Dave Trabert, president of Kansas Policy Institute, announced the new organization called the Sentinel in a video posted on the institute’s website, starting with a barrage of attacks against traditional media outlets, alleging they withhold information about state government and the economy in order to sway public opinion.

“Well we’ve had enough and we’re going to do something about it,” Trabert says in the video. “It’s called the Sentinel and its primary purpose is to hold media and government accountable.”

To counter that alleged bias, the Sentinel has hired two of the most distinctly conservative writers in the region.

One is Jack Cashill, a blogger and author whose recent book is entitled “Scarlet Letters: The Ever Increasing Intolerance of the Cult of Liberalism.” He has also written a book that espouses a conspiracy theory about the 1997 crash of TWA Flight 800.

The other reporter, Trabert said, will be Danedri Herbert, a former contributor to the Kansas City Star who also writes under the pseudonym Gidget Southway in a blog entitled insidekansasgop.com.

In a column she wrote in June, Herbert came “out of the closet,” as she put it, about her dual identity because, “liberal activists are accusing me of professional misconduct, and because Kansas City Star editors prefer their writers be on-the-record all of the time.”

“I write unabashedly from a Christian, center-right perspective,” she wrote.

Trabert said the Sentinel is organized as a separate, stand-alone nonprofit entity, although he and KPI’s vice president and policy director James Franko serve on its five-member board and the Sentinel contracts with KPI for fundraising.

In the video, Trabert argues that traditional media have reported about recent cuts in highway funding, “but the truth is that Kansas spent more money on highway projects in the last two years than ever before.”

Steve Swartz, a spokesman for the Kansas Department of Transportation, was not immediately able to confirm that statement. But he said that during the last two and a half years, two of the biggest projects in the T-Works highway program were under construction, the South Lawrence Trafficway and the Johnson County Gateway project.

In the last four years, more than $1.3 billion has been swept out of the state highway fund to make up for revenue shortfalls in the general fund. Last month, KDOT announced that 24 smaller projects, estimated at $32 million, would not be let out for bid in December due to funding shortages.

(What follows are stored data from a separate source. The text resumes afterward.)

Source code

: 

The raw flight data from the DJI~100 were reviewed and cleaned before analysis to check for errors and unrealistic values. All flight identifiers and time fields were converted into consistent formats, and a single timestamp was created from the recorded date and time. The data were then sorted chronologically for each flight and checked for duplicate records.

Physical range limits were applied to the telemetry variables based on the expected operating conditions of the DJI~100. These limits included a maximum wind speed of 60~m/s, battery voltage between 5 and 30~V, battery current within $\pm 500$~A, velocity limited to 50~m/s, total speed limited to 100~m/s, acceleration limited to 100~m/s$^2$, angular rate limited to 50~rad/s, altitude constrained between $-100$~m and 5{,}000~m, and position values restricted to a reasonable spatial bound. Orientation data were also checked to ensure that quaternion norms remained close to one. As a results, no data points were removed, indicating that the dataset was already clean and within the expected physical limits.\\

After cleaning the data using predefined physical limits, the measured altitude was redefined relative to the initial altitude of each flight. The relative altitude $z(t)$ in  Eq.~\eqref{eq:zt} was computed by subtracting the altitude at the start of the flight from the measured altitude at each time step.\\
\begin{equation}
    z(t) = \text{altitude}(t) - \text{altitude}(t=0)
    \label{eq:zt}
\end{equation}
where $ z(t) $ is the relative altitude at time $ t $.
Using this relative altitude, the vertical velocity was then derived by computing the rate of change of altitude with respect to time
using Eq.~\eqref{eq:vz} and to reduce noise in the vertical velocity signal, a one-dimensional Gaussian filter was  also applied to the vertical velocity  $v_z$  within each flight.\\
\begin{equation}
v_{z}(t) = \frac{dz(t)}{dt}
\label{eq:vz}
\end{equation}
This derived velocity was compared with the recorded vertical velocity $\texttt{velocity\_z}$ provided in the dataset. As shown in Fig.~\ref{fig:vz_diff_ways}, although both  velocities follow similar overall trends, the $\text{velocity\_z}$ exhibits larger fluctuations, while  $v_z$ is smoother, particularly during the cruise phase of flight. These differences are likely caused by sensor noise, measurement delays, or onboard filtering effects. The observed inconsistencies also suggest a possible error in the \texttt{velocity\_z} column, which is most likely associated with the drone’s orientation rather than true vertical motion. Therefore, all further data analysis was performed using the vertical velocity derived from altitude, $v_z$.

Trabert also argues in the video that some lawmakers and others have said small businesses that benefit from Brownback’s tax cuts haven’t created any new jobs, “and media dutifully shares those claims, even though there wasn’t a shred of supporting evidence.”

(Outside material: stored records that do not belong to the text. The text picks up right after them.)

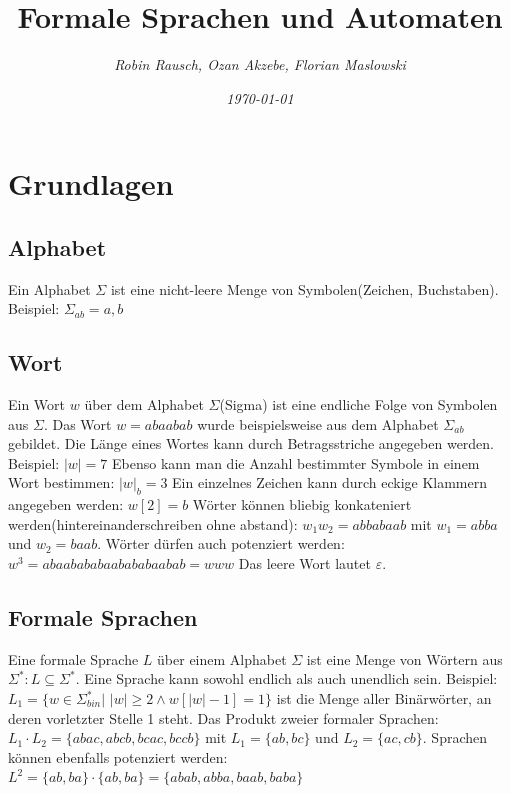 \documentclass[12pt,a4paper]{article}
\title{Formale Sprachen und Automaten}
\author{\slshape Robin Rausch, Ozan Akzebe, Florian Maslowski}
\date{\slshape \today}
\begin{document}
\maketitle
\tableofcontents
\newpage
{}
\section{Grundlagen}
	\subsection{Alphabet}
	Ein Alphabet $\varSigma$ ist eine nicht-leere Menge von Symbolen(Zeichen, Buchstaben).
	Beispiel: $\varSigma_{ab} = { a, b }$

	\subsection{Wort}
	Ein Wort $w$ über dem Alphabet $\varSigma$(Sigma) ist eine endliche Folge von Symbolen aus $\varSigma$. Das Wort $w = abaabab$ wurde beispielsweise aus dem Alphabet $\varSigma_{ab}$ gebildet.\newline
	Die Länge eines Wortes kann durch Betragsstriche angegeben werden. Beispiel: $|w| = 7$\newline
	Ebenso kann man die Anzahl bestimmter Symbole in einem Wort bestimmen: $|w|_b = 3$\newline
	Ein einzelnes Zeichen kann durch eckige Klammern angegeben werden: $w[2] = b$\newline
	Wörter können bliebig konkateniert werden(hintereinanderschreiben ohne abstand): $w_1w_2 = abbabaab$ mit $w_1 = abba$ und $w_2 = baab$.\newline
	Wörter dürfen auch potenziert werden: $w^3 = abaabababaabababaabab = www$\newline
	Das leere Wort lautet $\varepsilon$.

	\subsection{Formale Sprachen}
	Eine formale Sprache $L$ über einem Alphabet $\varSigma$ ist eine Menge von Wörtern aus $\varSigma^*: L \subseteq \varSigma^*$. Eine Sprache kann sowohl endlich als auch unendlich sein.\newline
	Beispiel: $L_1 = \{w \in \varSigma_{bin}^* |$ $|w| \geqslant 2 \wedge w[|w| - 1] = 1\}$ ist die Menge aller Binärwörter, an deren vorletzter Stelle 1 steht.\newline
	Das Produkt zweier formaler Sprachen: $L_1 \cdot L_2 = \{abac, abcb, bcac, bccb\}$ mit $L_1 = \{ab, bc\}$ und $L_2 = \{ ac, cb\}$.\newline
	Sprachen können ebenfalls potenziert werden: $L^2 = \{ab, ba\} \cdot \{ab, ba\} = \{ abab, abba, baab, baba\}$
\end{document}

“What we now know is that U.S. Census data shows that pass-through businesses created most of the new jobs,” Trabert says. “And again, media has that information but won’t report it.”

What many media outlets, including the Journal-World, have reported is that since Brownback’s tax cuts took effect in 2013, job growth in Kansas has lagged behind the national and regional average.

In November, the Kansas Department of Labor reported that Kansas had actually lost 5,700 private-sector jobs over the previous year.

“It’s an interesting notion to see this organization try to develop its own news when really, in my estimation, it’s no different than a public relations arm of their organization,” said University of Kansas journalism professor Scott Reinardy.

Pam Fine, who also teaches journalism at KU, said the advent of new media outlets that are tied to organizations with a partisan or ideological mission is part of a growing trend in the United States.

“The great thing about America is that anybody can claim to be a journalist or try to do journalism,” she said. “My concern is that the more people rely on sites that only represent their viewpoint, the more limited set of perspectives they’re going to get.”

Reinardy said he believes one reason for the growth in such alternative media is because the public has come to distrust traditional media, something he said is the result of years of criticism from politicians and others.

“This has been going on systematically for 25 years,” he said. “When there’s a problem, it’s the media’s fault. It’s always the media’s fault. And there are faults, don’t get me wrong. However, the media is under such bombardment right now. It’s always wrong.”

“The media has always done a terrible job of telling its story,” he said. “Like standing up and saying no, these are the things that we do, and this is how we do them. This isn’t haphazard like we’re out there with an agenda of some sort. I worked in newsrooms for 15 years. There’s no way that any newsroom I worked in was collaborating with another newsroom on some kind of media agenda. We’re barely trying to get the paper out every day.”